Action item:
Only lines with the string "seconds" should be returned from the data below.

Plain-text document sources:
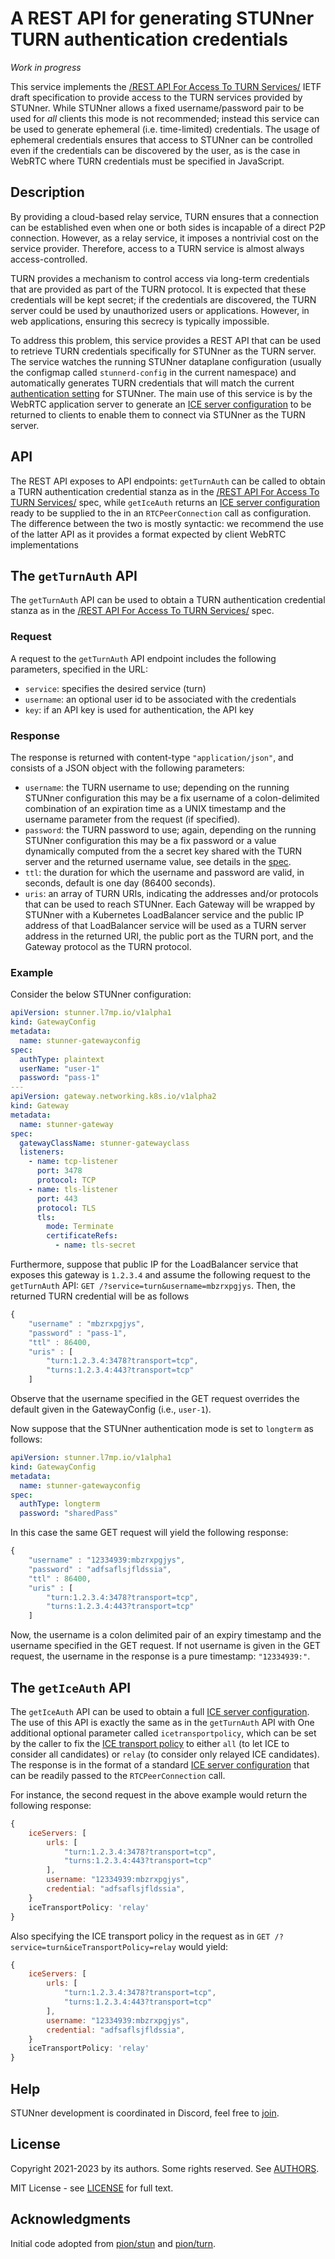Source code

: # A REST API for generating STUNner TURN authentication credentials 

*Work in progress* 

This service implements the [/REST API For Access To TURN
Services/](https://datatracker.ietf.org/doc/html/draft-uberti-behave-turn-rest-00) IETF draft
specification to provide access to the TURN services provided by STUNner. While STUNner allows a
fixed username/password pair to be used for *all* clients this mode is not recommended; instead
this service can be used to generate ephemeral (i.e. time-limited) credentials. The usage of
ephemeral credentials ensures that access to STUNner can be controlled even if the credentials can
be discovered by the user, as is the case in WebRTC where TURN credentials must be specified in
JavaScript.

## Description

By providing a cloud-based relay service, TURN ensures that a connection can be established even
when one or both sides is incapable of a direct P2P connection.  However, as a relay service, it
imposes a nontrivial cost on the service provider.  Therefore, access to a TURN service is almost
always access-controlled.

TURN provides a mechanism to control access via long-term credentials that are provided as part of
the TURN protocol.  It is expected that these credentials will be kept secret; if the credentials
are discovered, the TURN server could be used by unauthorized users or applications.  However, in
web applications, ensuring this secrecy is typically impossible.

To address this problem, this service provides a REST API that can be used to retrieve TURN
credentials specifically for STUNner as the TURN server. The service watches the running STUNner
dataplane configuration (usually the configmap called `stunnerd-config` in the current namespace)
and automatically generates TURN credentials that will match the current [authentication
setting](https://github.com/l7mp/stunner/blob/main/doc/AUTH.md) for STUNner. The main use of this
service is by the WebRTC application server to generate an [ICE server
configuration](https://developer.mozilla.org/en-US/docs/Web/API/RTCIceServer) to be returned to
clients to enable them to connect via STUNner as the TURN server.

## API

The REST API exposes to API endpoints: `getTurnAuth` can be called to obtain a TURN authentication
credential stanza as in the [/REST API For Access To TURN
Services/](https://datatracker.ietf.org/doc/html/draft-uberti-behave-turn-rest-00) spec, while
`getIceAuth` returns an [ICE server
configuration](https://developer.mozilla.org/en-US/docs/Web/API/RTCPeerConnection/RTCPeerConnection#parameters)
ready to be supplied to the in an `RTCPeerConnection` call as configuration. The difference between
the two is mostly syntactic: we recommend the use of the latter API as it provides a format
expected by client WebRTC implementations

## The `getTurnAuth` API

The `getTurnAuth` API can be used to obtain a TURN authentication credential stanza as in the
[/REST API For Access To TURN
Services/](https://datatracker.ietf.org/doc/html/draft-uberti-behave-turn-rest-00) spec.

### Request

A request to the `getTurnAuth` API endpoint includes the following parameters, specified in the URL:
- `service`: specifies the desired service (turn)
- `username`: an optional user id to be associated with the credentials
- `key`: if an API key is used for authentication, the API key

### Response

The response is returned with content-type `"application/json"`, and consists of a JSON object with the following parameters:
- `username`: the TURN username to use; depending on the running STUNner configuration this may be
  a fix username of a colon-delimited combination of an expiration time as a UNIX timestamp and the
  username parameter from the request (if specified).
- `password`: the TURN password to use; again, depending on the running STUNner configuration this
  may be a fix password or a value dynamically computed from the a secret key shared with the TURN
  server and the returned username value, see details in the
  [spec](https://datatracker.ietf.org/doc/html/draft-uberti-behave-turn-rest-00).
- `ttl`: the duration for which the username and password are valid, in seconds, default is one day
  (86400 seconds).
- `uris`: an array of TURN URIs, indicating the addresses and/or protocols that can be used to
  reach STUNner.  Each Gateway will be wrapped by STUNner with a Kubernetes LoadBalancer service
  and the public IP address of that LoadBalancer service will be used as a TURN server address in
  the returned URI, the public port as the TURN port, and the Gateway protocol as the TURN
  protocol.

### Example

Consider the below STUNner configuration:

```yaml
apiVersion: stunner.l7mp.io/v1alpha1
kind: GatewayConfig
metadata:
  name: stunner-gatewayconfig
spec:
  authType: plaintext
  userName: "user-1"
  password: "pass-1"
---
apiVersion: gateway.networking.k8s.io/v1alpha2
kind: Gateway
metadata:
  name: stunner-gateway
spec:
  gatewayClassName: stunner-gatewayclass
  listeners:
    - name: tcp-listener
      port: 3478
      protocol: TCP
    - name: tls-listener
      port: 443
      protocol: TLS
      tls:
        mode: Terminate
        certificateRefs:
          - name: tls-secret
```

Furthermore, suppose that public IP for the LoadBalancer service that exposes this gateway is
`1.2.3.4` and assume the following request to the `getTurnAuth` API: `GET
/?service=turn&username=mbzrxpgjys`. Then, the returned TURN credential will be as follows

```js
{
    "username" : "mbzrxpgjys",
    "password" : "pass-1",
    "ttl" : 86400,
    "uris" : [
        "turn:1.2.3.4:3478?transport=tcp",
        "turns:1.2.3.4:443?transport=tcp"
    ]
```

Observe that the username specified in the GET request overrides the default given in the
GatewayConfig (i.e., `user-1`).

Now suppose that the STUNner authentication mode is set to `longterm` as follows:


```yaml
apiVersion: stunner.l7mp.io/v1alpha1
kind: GatewayConfig
metadata:
  name: stunner-gatewayconfig
spec:
  authType: longterm
  password: "sharedPass"
```

In this case the same GET request will yield the following response:

```js
{
    "username" : "12334939:mbzrxpgjys",
    "password" : "adfsaflsjfldssia",
    "ttl" : 86400,
    "uris" : [
        "turn:1.2.3.4:3478?transport=tcp",
        "turns:1.2.3.4:443?transport=tcp"
    ]
```

Now, the username is a colon delimited pair of an expiry timestamp and the username specified in
the GET request. If not username is given in the GET request, the username in the response is a
pure timestamp: `"12334939:"`.

## The `getIceAuth` API

The `getIceAuth` API can be used to obtain a full [ICE server
configuration](https://developer.mozilla.org/en-US/docs/Web/API/RTCPeerConnection/RTCPeerConnection#parameters). The
use of this API is exactly the same as in the `getTurnAuth` API with One additional optional
parameter called `icetransportpolicy`, which can be set by the caller to fix the [ICE transport
policy](https://developer.mozilla.org/en-US/docs/Web/API/RTCPeerConnection/RTCPeerConnection#parameters)
to either `all` (to let ICE to consider all candidates) or `relay` (to consider only relayed ICE
candidates). The response is in the format of a standard [ICE server
configuration](https://developer.mozilla.org/en-US/docs/Web/API/RTCPeerConnection/RTCPeerConnection#parameters)
that can be readily passed to the `RTCPeerConnection` call. 

For instance, the second request in the above example would return the following response:

``` js
{
    iceServers: [
        urls: [
            "turn:1.2.3.4:3478?transport=tcp",
            "turns:1.2.3.4:443?transport=tcp"
        ],
        username: "12334939:mbzrxpgjys",
        credential: "adfsaflsjfldssia",
    }
    iceTransportPolicy: 'relay'
}
```

Also specifying the ICE transport policy in the request as in `GET
/?service=turn&iceTransportPolicy=relay` would yield:

``` js
{
    iceServers: [
        urls: [
            "turn:1.2.3.4:3478?transport=tcp",
            "turns:1.2.3.4:443?transport=tcp"
        ],
        username: "12334939:mbzrxpgjys",
        credential: "adfsaflsjfldssia",
    }
    iceTransportPolicy: 'relay'
}
```

## Help

STUNner development is coordinated in Discord, feel free to [join](https://discord.gg/DyPgEsbwzc).

## License

Copyright 2021-2023 by its authors. Some rights reserved. See [AUTHORS](../AUTHORS).

MIT License - see [LICENSE](../LICENSE) for full text.

## Acknowledgments

Initial code adopted from [pion/stun](https://github.com/pion/stun) and
[pion/turn](https://github.com/pion/turn).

Solution for this exercise:
- `ttl`: the duration for which the username and password are valid, in seconds, default is one day
  (86400 seconds).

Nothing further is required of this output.